# What the task requires
Everything from the line containing "then for all \(\eta' \sqsupseteq \eta\), we have" through the final line of the material is to be restated word for word, and only that.
----------------
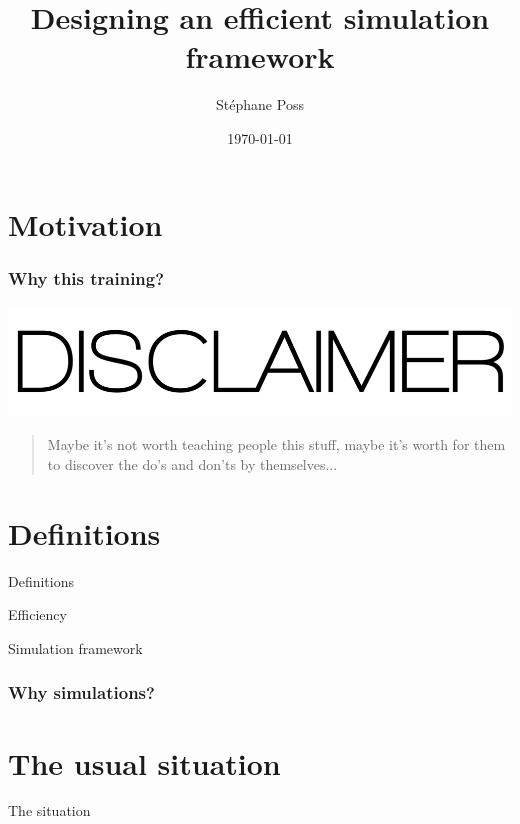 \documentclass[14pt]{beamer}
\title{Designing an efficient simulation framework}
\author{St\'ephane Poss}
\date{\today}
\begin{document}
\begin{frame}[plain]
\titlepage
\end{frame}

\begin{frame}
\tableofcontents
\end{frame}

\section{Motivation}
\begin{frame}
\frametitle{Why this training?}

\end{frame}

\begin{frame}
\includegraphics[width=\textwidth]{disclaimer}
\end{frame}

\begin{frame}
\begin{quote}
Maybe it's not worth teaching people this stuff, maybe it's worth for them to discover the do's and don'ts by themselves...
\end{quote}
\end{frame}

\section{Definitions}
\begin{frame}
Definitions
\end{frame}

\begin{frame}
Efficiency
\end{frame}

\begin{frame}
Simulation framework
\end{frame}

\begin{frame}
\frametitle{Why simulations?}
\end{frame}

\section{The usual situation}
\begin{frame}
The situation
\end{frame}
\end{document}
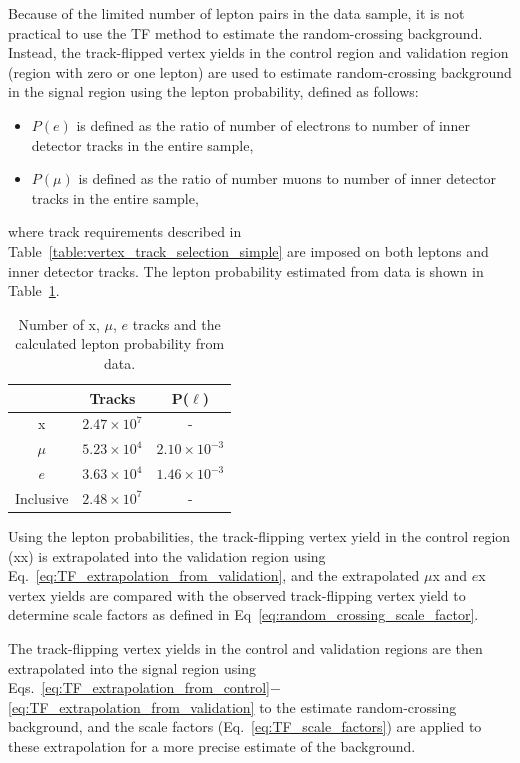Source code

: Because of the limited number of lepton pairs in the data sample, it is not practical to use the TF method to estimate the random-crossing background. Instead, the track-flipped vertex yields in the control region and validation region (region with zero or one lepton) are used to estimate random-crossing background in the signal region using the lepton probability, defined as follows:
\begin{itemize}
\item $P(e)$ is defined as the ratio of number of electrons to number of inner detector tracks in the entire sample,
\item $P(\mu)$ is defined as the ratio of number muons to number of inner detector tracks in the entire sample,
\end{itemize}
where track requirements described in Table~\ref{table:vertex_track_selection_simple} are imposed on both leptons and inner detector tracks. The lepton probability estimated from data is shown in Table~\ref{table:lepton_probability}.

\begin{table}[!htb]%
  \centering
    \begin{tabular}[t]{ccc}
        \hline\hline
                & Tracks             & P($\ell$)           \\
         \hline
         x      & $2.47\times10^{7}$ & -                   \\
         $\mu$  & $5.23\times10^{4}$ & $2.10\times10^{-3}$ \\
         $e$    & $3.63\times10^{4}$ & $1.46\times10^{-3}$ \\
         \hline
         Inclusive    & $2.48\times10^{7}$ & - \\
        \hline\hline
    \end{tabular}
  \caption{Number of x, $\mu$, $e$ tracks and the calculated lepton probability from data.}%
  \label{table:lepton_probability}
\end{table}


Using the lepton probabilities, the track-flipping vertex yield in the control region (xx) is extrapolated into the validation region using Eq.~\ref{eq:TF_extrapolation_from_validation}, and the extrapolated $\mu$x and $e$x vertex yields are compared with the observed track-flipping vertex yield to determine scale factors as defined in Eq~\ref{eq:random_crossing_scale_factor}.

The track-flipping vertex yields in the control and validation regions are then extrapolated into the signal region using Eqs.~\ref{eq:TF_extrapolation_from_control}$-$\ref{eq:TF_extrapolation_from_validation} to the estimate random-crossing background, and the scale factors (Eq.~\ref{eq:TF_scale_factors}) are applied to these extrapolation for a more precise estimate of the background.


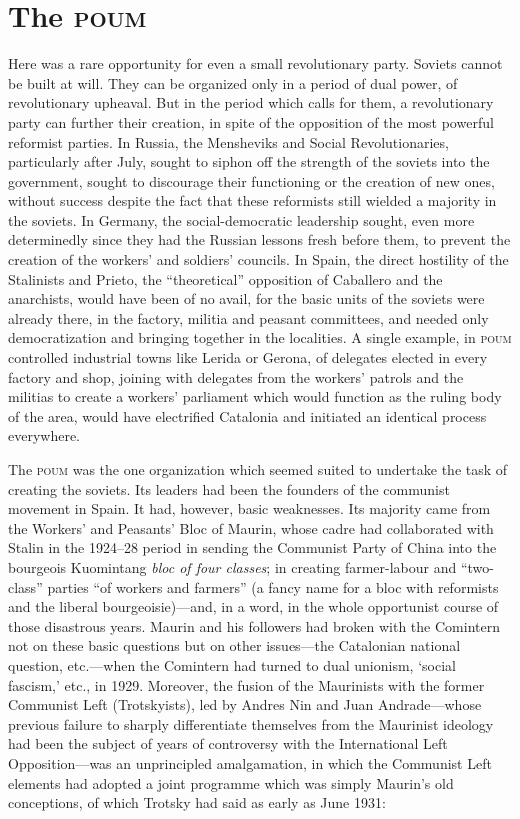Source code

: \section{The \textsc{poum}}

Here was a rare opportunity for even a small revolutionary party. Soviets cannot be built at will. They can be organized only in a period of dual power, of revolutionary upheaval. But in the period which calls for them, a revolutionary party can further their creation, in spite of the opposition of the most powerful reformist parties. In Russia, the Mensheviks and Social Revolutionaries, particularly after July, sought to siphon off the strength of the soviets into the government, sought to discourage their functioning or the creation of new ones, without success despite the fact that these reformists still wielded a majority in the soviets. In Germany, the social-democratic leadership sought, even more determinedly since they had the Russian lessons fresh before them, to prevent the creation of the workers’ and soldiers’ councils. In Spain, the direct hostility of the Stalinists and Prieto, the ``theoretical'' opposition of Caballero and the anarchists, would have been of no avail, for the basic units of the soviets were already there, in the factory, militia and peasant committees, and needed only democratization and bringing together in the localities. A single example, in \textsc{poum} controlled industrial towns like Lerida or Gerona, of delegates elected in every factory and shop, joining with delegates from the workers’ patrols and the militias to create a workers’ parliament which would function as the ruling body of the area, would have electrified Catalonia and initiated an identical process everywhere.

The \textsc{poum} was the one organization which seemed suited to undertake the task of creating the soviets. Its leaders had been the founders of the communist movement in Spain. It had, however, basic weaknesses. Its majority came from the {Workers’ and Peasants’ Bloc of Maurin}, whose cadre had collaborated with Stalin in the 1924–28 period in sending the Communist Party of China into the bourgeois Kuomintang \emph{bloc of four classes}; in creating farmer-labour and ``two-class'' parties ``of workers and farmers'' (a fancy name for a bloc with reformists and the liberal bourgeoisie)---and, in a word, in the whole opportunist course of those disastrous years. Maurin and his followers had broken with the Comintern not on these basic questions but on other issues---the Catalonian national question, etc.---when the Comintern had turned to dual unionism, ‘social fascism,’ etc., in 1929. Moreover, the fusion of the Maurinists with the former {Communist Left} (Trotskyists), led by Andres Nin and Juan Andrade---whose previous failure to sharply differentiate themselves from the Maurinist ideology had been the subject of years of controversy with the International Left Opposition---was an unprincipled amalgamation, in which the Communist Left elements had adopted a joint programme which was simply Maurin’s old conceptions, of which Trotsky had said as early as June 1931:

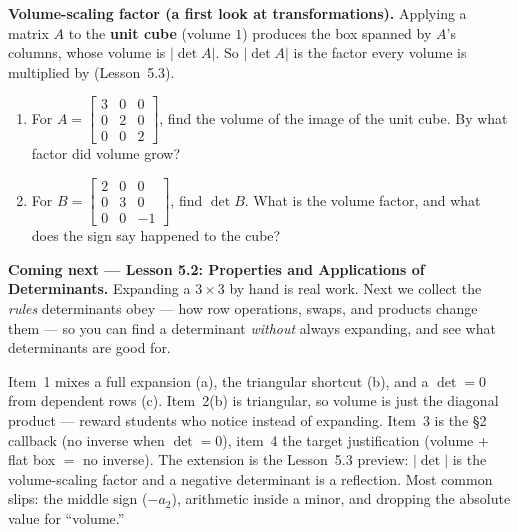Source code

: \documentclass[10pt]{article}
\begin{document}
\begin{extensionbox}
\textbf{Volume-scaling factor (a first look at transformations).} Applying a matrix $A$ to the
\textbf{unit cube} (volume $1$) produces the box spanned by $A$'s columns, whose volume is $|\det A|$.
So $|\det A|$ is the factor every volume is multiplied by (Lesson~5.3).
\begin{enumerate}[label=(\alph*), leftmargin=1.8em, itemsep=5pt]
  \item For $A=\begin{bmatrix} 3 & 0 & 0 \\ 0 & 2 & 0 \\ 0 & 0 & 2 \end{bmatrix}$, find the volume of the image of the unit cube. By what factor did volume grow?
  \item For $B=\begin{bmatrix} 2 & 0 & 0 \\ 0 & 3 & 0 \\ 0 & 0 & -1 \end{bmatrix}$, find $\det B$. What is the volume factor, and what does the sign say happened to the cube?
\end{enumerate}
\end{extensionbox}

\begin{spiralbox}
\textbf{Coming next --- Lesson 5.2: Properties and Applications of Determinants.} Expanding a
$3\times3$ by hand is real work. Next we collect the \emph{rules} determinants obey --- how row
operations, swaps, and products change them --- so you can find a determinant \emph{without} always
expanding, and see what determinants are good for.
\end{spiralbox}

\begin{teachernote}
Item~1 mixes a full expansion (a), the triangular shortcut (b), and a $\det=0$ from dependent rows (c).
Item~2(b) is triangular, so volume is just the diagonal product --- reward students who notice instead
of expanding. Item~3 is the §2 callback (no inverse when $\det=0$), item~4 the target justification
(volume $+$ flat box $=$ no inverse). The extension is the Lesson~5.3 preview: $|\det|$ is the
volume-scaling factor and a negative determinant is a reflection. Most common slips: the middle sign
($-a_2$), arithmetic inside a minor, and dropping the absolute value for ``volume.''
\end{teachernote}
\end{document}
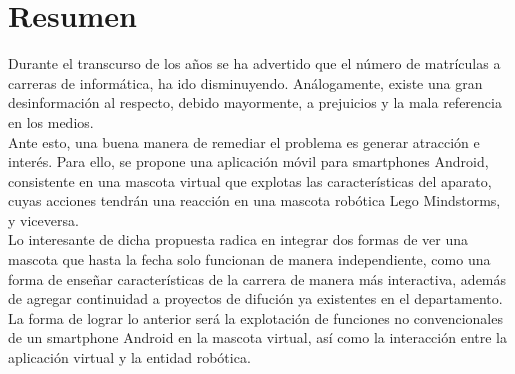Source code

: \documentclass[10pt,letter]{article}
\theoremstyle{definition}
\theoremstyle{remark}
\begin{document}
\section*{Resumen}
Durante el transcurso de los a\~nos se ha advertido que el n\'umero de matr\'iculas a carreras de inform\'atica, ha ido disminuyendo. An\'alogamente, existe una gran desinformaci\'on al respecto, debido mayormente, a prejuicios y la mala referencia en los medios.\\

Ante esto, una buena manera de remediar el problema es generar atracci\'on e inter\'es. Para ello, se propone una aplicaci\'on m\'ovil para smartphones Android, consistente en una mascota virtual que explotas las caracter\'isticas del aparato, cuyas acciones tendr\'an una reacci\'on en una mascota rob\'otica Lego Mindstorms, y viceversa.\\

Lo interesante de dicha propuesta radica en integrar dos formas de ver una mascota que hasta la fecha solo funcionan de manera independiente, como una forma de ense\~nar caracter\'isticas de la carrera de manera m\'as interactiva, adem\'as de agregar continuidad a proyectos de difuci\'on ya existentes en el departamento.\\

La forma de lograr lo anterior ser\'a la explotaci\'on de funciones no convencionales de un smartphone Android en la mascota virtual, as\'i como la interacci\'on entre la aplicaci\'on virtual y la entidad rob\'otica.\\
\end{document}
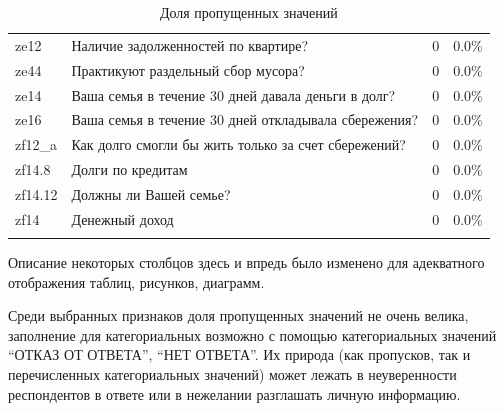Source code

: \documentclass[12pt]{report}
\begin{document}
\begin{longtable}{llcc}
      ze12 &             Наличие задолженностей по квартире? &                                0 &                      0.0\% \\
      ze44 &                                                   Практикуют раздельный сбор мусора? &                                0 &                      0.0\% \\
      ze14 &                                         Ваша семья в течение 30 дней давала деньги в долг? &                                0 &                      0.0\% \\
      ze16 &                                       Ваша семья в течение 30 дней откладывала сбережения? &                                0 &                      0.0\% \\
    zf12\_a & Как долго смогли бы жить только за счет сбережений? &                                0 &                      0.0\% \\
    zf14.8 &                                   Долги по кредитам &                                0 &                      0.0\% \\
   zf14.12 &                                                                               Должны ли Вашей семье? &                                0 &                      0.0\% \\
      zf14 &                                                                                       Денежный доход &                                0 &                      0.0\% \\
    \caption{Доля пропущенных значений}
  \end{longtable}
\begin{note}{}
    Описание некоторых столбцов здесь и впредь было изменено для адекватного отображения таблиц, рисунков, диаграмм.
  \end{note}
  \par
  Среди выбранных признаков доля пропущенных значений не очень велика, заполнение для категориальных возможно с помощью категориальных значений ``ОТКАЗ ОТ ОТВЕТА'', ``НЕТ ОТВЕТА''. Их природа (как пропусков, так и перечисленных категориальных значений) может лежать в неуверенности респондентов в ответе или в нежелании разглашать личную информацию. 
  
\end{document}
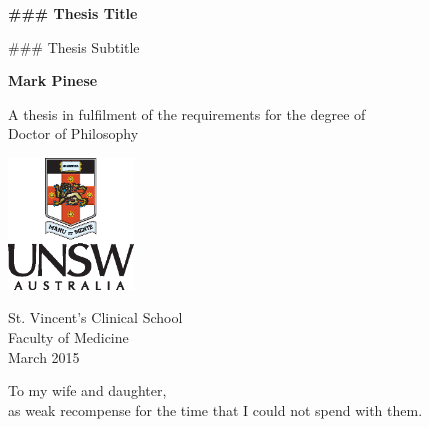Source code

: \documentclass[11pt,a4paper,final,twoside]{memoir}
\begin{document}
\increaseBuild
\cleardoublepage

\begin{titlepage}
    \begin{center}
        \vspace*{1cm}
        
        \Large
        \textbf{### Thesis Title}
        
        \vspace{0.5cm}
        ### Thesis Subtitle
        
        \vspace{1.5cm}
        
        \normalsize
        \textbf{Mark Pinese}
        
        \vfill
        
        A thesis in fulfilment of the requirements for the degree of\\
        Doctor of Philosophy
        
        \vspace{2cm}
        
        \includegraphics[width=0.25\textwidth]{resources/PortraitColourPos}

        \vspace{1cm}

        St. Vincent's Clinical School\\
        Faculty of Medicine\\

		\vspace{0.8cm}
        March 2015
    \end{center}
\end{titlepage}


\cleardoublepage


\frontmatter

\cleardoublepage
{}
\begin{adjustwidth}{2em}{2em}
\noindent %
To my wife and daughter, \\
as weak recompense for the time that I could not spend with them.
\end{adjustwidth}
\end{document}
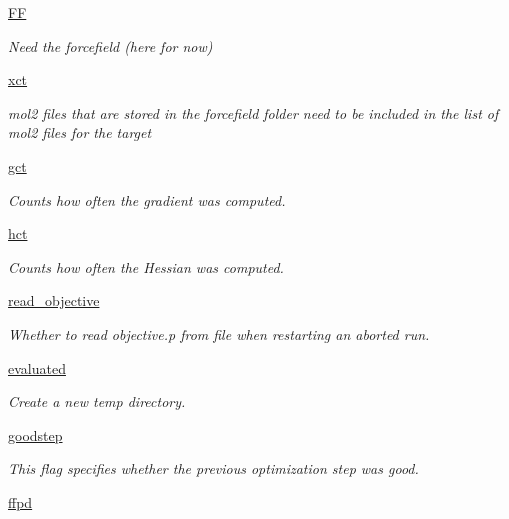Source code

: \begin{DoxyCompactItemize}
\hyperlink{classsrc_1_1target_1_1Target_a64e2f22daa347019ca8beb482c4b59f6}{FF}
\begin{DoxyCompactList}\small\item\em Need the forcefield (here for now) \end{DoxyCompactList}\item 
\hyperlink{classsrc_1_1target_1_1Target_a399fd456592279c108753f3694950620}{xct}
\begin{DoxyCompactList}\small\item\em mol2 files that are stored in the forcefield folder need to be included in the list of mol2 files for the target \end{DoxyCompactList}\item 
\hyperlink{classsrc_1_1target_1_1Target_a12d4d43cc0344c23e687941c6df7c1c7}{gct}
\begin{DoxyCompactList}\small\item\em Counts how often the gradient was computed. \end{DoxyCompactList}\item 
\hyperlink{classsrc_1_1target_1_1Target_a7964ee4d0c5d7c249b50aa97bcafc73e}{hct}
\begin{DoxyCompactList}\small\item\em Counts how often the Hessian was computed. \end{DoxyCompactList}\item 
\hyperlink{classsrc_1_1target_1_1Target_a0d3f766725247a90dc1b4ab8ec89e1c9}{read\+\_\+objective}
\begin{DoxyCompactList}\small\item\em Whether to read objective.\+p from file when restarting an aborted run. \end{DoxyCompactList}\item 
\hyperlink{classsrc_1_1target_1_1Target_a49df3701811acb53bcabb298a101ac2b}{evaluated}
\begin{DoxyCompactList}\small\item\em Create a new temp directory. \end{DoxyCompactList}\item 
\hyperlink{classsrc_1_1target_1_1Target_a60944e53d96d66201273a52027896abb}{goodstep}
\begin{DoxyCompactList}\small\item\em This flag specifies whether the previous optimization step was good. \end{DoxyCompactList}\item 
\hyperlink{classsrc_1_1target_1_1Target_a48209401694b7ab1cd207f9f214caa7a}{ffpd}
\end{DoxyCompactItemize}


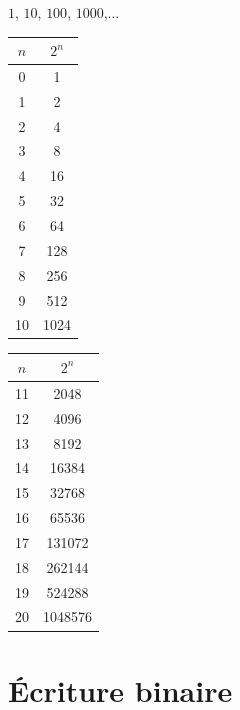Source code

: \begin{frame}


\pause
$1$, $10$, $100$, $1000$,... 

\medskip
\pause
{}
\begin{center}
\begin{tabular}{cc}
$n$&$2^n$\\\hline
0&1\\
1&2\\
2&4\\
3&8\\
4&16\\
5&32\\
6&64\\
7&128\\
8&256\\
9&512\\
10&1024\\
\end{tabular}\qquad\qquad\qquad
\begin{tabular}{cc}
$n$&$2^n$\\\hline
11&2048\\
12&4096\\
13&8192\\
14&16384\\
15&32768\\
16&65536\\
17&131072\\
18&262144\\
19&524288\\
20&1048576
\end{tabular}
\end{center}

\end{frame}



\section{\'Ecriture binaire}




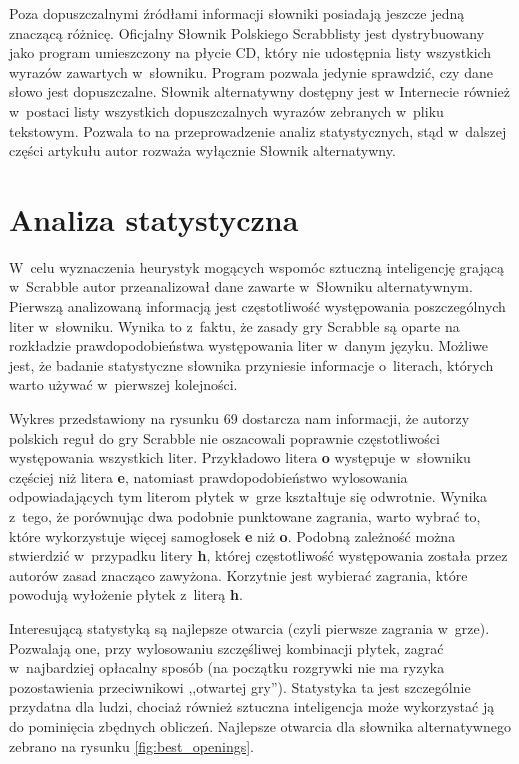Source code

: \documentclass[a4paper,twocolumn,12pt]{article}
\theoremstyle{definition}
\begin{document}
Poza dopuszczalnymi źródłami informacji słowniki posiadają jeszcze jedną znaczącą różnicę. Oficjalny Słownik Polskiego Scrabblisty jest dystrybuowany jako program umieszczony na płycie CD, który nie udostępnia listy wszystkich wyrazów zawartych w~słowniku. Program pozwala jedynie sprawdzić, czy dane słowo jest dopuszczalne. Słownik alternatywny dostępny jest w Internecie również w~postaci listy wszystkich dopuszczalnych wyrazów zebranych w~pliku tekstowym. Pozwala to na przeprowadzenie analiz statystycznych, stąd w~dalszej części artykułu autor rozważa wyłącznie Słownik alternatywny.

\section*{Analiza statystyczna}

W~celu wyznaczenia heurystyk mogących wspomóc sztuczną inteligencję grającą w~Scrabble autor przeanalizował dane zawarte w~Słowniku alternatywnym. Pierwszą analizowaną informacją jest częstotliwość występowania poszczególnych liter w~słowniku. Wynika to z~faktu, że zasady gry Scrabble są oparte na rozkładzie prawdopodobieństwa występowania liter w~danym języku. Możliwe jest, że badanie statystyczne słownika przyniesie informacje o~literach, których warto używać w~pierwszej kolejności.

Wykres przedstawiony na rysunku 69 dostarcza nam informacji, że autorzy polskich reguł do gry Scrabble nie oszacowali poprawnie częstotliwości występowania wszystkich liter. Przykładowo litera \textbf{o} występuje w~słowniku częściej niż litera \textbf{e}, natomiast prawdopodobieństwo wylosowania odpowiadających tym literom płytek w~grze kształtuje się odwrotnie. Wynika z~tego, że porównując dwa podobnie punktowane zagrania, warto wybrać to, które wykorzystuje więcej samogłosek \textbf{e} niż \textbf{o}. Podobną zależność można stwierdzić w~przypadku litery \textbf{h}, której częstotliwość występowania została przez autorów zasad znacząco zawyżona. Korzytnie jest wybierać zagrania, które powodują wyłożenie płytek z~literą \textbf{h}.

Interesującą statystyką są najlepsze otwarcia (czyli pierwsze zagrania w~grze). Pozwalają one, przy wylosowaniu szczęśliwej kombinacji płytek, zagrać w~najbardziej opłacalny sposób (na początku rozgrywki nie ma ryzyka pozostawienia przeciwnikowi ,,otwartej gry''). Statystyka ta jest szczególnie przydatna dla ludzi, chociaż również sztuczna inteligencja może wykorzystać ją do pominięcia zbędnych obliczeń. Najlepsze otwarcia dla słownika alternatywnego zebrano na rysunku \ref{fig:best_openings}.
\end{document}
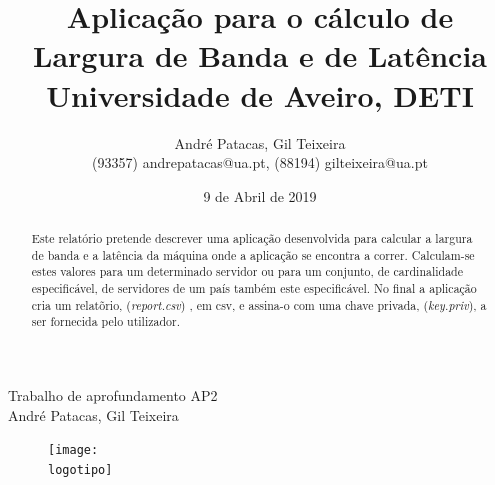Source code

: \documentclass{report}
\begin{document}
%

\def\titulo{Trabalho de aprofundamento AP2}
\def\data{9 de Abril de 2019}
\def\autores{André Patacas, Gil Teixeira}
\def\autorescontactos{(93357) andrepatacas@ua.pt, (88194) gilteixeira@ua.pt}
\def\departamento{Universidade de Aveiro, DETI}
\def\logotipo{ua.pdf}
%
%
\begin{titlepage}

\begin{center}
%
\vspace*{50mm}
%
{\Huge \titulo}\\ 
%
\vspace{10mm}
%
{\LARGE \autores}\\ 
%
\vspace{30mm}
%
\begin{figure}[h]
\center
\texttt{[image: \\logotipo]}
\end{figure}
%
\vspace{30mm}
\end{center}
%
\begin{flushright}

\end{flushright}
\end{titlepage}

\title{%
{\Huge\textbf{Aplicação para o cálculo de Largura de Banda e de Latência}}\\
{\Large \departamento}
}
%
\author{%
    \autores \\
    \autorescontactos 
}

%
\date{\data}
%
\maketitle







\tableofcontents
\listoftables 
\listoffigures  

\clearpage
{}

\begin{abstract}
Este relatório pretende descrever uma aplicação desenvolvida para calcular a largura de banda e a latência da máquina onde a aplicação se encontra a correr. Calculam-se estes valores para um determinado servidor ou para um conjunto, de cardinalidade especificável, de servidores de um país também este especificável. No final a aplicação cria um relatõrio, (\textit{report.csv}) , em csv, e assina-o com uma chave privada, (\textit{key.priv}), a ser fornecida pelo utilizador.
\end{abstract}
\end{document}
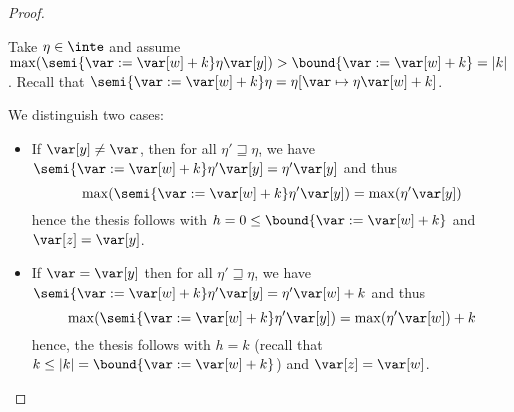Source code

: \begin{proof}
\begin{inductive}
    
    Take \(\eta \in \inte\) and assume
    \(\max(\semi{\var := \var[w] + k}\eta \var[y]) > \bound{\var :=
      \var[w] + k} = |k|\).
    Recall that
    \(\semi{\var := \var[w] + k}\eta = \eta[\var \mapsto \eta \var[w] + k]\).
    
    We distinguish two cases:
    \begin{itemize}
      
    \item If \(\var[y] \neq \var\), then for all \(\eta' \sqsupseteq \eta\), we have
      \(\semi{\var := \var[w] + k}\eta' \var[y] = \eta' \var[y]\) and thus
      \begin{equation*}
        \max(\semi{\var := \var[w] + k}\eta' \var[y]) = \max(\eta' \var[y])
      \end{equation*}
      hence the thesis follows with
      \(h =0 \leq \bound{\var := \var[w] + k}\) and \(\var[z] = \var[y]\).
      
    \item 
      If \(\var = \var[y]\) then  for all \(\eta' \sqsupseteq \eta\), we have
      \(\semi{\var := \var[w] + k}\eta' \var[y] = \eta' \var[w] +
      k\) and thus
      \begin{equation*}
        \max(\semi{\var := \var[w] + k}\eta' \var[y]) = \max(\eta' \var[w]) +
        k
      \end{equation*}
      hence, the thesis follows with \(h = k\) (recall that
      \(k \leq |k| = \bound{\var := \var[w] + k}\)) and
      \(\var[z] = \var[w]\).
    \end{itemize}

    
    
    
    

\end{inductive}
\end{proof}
----------------
# Solution to the exercise
    \item If \(\var[y] \neq \var\), then for all \(\eta' \sqsupseteq \eta\), we have
      \(\semi{\var := \var[w] + k}\eta' \var[y] = \eta' \var[y]\) and thus
      \begin{equation*}
        \max(\semi{\var := \var[w] + k}\eta' \var[y]) = \max(\eta' \var[y])
      \end{equation*}
      hence the thesis follows with
      \(h =0 \leq \bound{\var := \var[w] + k}\) and \(\var[z] = \var[y]\).
      
    \item 
      If \(\var = \var[y]\) then  for all \(\eta' \sqsupseteq \eta\), we have
      \(\semi{\var := \var[w] + k}\eta' \var[y] = \eta' \var[w] +
      k\) and thus
      \begin{equation*}
        \max(\semi{\var := \var[w] + k}\eta' \var[y]) = \max(\eta' \var[w]) +
        k
      \end{equation*}
      hence, the thesis follows with \(h = k\) (recall that
      \(k \leq |k| = \bound{\var := \var[w] + k}\)) and
      \(\var[z] = \var[w]\).
    \end{itemize}

    
    
    
    

\end{inductive}
\end{proof}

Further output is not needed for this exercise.